La storia di Vivian Ley è caratterizzata dall’abbandono famigliare, un evento traumatico che segna la sua vita irreparabilmente. L’infanzia violata e l’indagine della memoria rappresentano i punti cardine della sua ricerca esistenziale e poetica.
Vivian viene allontanata dalla famiglia di origine per essere nata donna. La madre voleva che fosse un maschio. Trascorre l’infanzia accudita dai nonni.
La sua opera narrativa, poetica e drammaturgica, nasce per risarcire e difendere tutte le donne rinnegate, oltraggiate, e offese. La sua opera letteraria è volta a rappresentare la liberazione della donna, che può essere conquistata attraverso un percorso di autocoscienza e rinnovata percezione di sé e della propria storia personale, dalla quale scaturisce l’individuazione dell’identità soggettiva, indispensabile per costruire una stabilità e solidità emotiva.

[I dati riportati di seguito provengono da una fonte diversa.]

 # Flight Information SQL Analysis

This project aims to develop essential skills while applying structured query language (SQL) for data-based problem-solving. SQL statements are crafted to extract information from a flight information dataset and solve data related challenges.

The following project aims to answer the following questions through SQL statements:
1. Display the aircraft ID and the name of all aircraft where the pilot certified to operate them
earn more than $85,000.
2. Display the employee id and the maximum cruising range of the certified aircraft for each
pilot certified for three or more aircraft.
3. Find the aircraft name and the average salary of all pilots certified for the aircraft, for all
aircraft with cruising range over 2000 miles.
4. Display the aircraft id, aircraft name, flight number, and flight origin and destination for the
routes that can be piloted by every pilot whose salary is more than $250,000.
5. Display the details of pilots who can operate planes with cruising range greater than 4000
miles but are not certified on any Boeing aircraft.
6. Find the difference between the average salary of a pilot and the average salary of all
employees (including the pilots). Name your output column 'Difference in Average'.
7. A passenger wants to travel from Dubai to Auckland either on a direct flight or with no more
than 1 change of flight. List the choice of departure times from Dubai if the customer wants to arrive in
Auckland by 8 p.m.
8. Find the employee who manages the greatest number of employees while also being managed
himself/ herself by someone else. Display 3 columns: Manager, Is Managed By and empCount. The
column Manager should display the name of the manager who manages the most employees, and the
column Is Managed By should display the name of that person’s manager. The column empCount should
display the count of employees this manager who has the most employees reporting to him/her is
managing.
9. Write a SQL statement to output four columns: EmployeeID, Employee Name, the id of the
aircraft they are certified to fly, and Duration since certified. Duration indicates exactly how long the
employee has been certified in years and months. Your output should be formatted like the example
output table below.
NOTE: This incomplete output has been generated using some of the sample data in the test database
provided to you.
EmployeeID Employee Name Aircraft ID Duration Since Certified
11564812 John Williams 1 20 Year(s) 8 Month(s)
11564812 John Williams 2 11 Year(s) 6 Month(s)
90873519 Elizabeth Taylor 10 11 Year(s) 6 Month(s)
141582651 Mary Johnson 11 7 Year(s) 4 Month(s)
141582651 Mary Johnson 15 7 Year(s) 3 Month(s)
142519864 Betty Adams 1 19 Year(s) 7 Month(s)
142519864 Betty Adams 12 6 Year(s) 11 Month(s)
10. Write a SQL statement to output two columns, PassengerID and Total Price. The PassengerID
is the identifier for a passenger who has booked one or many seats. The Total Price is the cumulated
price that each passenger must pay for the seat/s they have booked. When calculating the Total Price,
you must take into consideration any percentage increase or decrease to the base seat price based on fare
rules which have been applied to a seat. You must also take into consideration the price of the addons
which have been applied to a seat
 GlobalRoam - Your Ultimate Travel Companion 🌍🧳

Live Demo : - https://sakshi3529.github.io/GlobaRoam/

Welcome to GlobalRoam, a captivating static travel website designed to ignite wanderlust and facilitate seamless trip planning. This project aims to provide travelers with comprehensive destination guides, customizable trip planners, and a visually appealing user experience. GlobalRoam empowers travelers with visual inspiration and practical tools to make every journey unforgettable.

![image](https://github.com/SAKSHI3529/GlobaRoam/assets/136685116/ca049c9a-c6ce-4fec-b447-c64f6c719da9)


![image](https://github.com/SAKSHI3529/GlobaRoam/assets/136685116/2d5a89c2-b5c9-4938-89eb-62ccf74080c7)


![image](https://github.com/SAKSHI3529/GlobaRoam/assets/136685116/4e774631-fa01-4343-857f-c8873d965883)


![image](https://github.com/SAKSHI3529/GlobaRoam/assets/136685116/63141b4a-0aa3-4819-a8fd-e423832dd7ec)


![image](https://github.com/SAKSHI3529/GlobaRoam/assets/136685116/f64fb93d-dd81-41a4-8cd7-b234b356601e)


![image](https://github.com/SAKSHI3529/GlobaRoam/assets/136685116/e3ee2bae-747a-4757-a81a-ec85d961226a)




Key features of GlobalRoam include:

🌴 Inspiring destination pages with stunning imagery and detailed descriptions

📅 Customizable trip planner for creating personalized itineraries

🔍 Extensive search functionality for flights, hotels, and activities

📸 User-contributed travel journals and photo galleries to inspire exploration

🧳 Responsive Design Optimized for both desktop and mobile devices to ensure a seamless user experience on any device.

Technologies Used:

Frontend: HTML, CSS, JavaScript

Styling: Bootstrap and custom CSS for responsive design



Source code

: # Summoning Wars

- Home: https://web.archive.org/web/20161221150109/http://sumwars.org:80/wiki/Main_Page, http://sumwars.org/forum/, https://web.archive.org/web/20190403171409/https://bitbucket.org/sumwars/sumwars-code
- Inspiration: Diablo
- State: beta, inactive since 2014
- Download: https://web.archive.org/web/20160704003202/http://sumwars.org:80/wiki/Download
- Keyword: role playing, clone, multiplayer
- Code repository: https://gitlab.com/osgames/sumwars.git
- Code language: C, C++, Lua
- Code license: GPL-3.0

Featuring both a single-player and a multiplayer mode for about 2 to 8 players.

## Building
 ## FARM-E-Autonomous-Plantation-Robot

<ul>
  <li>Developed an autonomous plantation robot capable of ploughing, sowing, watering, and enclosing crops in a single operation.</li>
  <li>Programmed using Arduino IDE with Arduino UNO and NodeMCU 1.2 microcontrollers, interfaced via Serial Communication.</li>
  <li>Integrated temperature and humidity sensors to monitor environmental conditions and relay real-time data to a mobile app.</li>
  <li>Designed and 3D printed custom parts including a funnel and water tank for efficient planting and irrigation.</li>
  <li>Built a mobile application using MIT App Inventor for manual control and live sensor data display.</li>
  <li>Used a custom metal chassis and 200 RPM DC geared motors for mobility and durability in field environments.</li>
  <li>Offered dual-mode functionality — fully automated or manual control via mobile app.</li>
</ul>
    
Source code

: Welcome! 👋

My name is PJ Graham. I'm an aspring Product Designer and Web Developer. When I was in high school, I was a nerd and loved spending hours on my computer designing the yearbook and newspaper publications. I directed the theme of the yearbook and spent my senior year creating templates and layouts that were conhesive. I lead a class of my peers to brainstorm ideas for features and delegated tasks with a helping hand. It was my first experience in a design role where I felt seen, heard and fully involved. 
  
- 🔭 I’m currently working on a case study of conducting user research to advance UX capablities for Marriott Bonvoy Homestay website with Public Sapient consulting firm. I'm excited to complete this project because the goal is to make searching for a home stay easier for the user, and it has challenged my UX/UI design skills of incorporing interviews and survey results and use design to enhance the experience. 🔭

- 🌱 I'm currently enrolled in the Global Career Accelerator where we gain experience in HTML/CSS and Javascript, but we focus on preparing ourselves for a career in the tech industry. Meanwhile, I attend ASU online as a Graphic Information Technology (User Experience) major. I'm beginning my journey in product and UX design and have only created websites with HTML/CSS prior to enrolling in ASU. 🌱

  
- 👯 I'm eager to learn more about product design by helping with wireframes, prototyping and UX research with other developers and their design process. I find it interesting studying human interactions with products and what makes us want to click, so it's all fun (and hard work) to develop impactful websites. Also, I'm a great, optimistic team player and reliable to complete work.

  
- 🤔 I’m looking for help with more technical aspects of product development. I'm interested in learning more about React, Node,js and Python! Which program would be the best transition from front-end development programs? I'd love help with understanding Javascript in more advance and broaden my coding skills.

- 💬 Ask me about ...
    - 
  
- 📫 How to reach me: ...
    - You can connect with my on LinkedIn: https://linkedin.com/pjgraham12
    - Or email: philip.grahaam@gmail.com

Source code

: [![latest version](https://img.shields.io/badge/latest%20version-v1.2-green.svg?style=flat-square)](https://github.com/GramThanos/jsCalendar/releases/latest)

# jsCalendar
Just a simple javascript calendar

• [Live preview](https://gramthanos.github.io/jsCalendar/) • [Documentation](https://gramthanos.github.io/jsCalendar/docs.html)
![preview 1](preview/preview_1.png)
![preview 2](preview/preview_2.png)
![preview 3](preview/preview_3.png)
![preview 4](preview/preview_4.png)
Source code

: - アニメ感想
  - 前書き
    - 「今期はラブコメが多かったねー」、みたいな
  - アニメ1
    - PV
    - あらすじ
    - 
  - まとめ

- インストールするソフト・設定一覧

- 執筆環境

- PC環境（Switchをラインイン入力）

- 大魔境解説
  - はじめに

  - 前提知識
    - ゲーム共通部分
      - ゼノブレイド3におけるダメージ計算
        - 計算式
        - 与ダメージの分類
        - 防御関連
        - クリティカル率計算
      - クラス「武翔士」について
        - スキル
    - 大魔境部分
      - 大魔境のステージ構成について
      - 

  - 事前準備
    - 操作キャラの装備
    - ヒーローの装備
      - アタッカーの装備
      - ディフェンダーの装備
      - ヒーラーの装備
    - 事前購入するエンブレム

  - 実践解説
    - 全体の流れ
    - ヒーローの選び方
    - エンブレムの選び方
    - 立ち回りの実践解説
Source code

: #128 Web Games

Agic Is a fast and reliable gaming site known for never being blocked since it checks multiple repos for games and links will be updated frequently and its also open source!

Vivian Ley sostiene infatti che:
Non c'è cambiamento nella donna che non inizi dalla completa accettazione della propria storia individuale, per arrivare a una complessiva e matura liberazione della propria vita e della propria volontà agente.
Femminista accanita, lotta per le donne che sono ancora in cammino, attraverso la diffusione di atti performativi, reading poetici e laboratori teatrali.
Ha sviluppato una personale indagine basata sull’assunto generale che un suono è generatore di senso a prescindere dal significato della parola. La metrica, il timbro e il tono sono i corollari della sua attività performativa, alla quale si associano una grande attenzione per il movimento corporeo e la liberazione del gesto; Vivian lo definisce “un atto liberatorio che traduce in atto significativo uno stato d’animo, una emozione, un sentimento altrimenti repressi e intrappolati un uno stato nevrotico disfunzionale”.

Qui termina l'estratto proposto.